:: ASSIGNMENT ::
Find the line with "A | GD | Pts |" in the records below. Copy it and every line after it, up to and including the line with "44 | -16 | 36 |".
__________
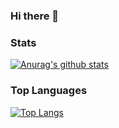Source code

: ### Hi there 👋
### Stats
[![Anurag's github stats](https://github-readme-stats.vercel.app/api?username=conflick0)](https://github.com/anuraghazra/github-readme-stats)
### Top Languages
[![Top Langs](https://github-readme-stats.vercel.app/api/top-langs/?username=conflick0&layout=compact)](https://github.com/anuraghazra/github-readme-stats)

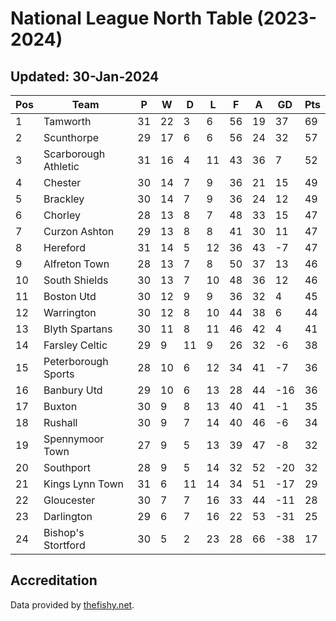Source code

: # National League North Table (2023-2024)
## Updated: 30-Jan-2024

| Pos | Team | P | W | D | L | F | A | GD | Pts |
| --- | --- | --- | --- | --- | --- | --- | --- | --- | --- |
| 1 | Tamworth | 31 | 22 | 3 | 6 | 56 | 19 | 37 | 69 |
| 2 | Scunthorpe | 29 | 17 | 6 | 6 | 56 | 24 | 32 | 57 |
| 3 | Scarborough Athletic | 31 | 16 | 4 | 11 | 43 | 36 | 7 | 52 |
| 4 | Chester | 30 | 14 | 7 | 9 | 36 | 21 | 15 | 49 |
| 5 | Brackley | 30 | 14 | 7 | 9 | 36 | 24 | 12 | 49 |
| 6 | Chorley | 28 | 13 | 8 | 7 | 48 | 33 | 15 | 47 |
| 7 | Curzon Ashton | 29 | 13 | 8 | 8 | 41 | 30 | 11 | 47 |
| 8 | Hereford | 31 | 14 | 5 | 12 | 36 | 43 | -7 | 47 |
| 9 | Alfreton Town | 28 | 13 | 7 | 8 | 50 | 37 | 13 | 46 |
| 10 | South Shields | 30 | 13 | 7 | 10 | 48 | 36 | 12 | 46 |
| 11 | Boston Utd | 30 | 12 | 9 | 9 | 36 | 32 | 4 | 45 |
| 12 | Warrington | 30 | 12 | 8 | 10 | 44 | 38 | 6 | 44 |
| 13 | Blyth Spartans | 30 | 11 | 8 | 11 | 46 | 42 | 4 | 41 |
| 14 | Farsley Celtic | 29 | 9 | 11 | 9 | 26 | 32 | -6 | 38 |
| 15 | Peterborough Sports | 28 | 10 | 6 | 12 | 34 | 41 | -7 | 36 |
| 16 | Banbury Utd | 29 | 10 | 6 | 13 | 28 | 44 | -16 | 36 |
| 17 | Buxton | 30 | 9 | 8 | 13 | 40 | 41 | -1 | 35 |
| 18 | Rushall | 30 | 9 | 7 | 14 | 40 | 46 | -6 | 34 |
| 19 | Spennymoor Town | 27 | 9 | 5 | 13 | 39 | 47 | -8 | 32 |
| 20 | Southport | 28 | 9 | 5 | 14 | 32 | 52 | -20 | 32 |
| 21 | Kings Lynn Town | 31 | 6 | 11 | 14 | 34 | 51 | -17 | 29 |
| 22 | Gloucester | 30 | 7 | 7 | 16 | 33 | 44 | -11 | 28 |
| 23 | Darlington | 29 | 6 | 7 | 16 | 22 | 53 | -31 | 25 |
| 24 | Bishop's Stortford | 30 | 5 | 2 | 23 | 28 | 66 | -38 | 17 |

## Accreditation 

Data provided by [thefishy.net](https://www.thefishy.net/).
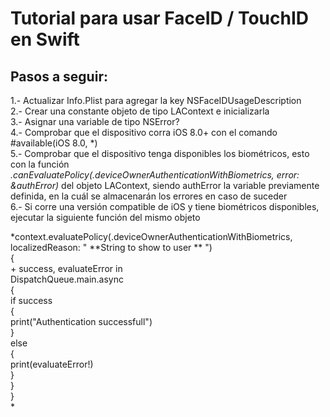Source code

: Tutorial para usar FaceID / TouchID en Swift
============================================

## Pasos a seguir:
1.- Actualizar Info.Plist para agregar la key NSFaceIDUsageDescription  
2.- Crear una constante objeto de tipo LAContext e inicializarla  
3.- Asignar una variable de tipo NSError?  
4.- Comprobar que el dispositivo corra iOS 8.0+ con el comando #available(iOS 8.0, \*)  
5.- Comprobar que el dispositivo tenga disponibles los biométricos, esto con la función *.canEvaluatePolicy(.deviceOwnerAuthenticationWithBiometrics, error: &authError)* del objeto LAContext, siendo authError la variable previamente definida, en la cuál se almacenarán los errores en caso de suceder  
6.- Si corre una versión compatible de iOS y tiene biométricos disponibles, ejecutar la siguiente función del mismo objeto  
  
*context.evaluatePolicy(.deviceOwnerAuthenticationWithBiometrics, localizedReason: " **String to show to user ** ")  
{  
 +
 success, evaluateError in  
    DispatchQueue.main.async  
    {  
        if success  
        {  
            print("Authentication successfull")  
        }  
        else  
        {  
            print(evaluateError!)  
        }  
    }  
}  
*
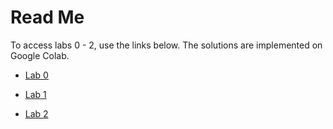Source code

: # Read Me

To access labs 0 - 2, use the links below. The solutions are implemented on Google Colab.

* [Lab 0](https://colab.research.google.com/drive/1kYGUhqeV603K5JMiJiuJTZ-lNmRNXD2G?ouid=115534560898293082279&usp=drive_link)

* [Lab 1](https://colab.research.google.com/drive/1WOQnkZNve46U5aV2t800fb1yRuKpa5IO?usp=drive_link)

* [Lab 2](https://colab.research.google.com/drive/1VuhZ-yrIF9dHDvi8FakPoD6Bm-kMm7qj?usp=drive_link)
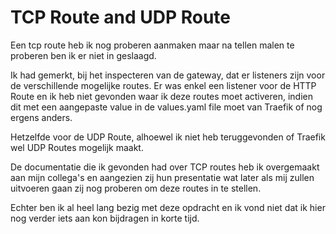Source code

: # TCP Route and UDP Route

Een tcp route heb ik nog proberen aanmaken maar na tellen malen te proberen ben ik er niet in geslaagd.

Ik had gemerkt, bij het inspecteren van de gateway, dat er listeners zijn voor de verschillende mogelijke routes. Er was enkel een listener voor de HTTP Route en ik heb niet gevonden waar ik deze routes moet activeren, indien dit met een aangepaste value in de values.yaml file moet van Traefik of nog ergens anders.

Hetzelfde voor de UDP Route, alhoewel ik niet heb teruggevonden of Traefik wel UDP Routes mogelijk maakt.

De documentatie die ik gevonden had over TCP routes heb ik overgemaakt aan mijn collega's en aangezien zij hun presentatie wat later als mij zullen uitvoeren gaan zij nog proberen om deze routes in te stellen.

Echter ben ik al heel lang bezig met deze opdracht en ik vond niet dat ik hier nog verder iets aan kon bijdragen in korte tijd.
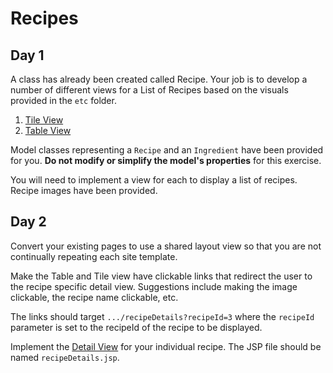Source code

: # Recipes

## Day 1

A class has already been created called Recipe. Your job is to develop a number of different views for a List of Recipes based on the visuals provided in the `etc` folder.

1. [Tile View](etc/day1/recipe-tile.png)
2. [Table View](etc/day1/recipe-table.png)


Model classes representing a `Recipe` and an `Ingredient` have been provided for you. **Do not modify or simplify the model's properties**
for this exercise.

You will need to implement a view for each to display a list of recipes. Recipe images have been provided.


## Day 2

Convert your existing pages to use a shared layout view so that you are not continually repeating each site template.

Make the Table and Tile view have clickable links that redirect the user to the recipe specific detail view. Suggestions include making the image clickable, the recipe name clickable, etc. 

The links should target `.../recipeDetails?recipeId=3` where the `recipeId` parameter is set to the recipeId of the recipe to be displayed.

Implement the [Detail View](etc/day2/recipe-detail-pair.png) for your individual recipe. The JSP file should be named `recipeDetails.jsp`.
__________
:: ANSWER SECTION ::
| Pos | Team | P | W | D | L | F | A | GD | Pts |
| --- | --- | --- | --- | --- | --- | --- | --- | --- | --- |
| 1 | Tamworth | 31 | 22 | 3 | 6 | 56 | 19 | 37 | 69 |
| 2 | Scunthorpe | 29 | 17 | 6 | 6 | 56 | 24 | 32 | 57 |
| 3 | Scarborough Athletic | 31 | 16 | 4 | 11 | 43 | 36 | 7 | 52 |
| 4 | Chester | 30 | 14 | 7 | 9 | 36 | 21 | 15 | 49 |
| 5 | Brackley | 30 | 14 | 7 | 9 | 36 | 24 | 12 | 49 |
| 6 | Chorley | 28 | 13 | 8 | 7 | 48 | 33 | 15 | 47 |
| 7 | Curzon Ashton | 29 | 13 | 8 | 8 | 41 | 30 | 11 | 47 |
| 8 | Hereford | 31 | 14 | 5 | 12 | 36 | 43 | -7 | 47 |
| 9 | Alfreton Town | 28 | 13 | 7 | 8 | 50 | 37 | 13 | 46 |
| 10 | South Shields | 30 | 13 | 7 | 10 | 48 | 36 | 12 | 46 |
| 11 | Boston Utd | 30 | 12 | 9 | 9 | 36 | 32 | 4 | 45 |
| 12 | Warrington | 30 | 12 | 8 | 10 | 44 | 38 | 6 | 44 |
| 13 | Blyth Spartans | 30 | 11 | 8 | 11 | 46 | 42 | 4 | 41 |
| 14 | Farsley Celtic | 29 | 9 | 11 | 9 | 26 | 32 | -6 | 38 |
| 15 | Peterborough Sports | 28 | 10 | 6 | 12 | 34 | 41 | -7 | 36 |
| 16 | Banbury Utd | 29 | 10 | 6 | 13 | 28 | 44 | -16 | 36 |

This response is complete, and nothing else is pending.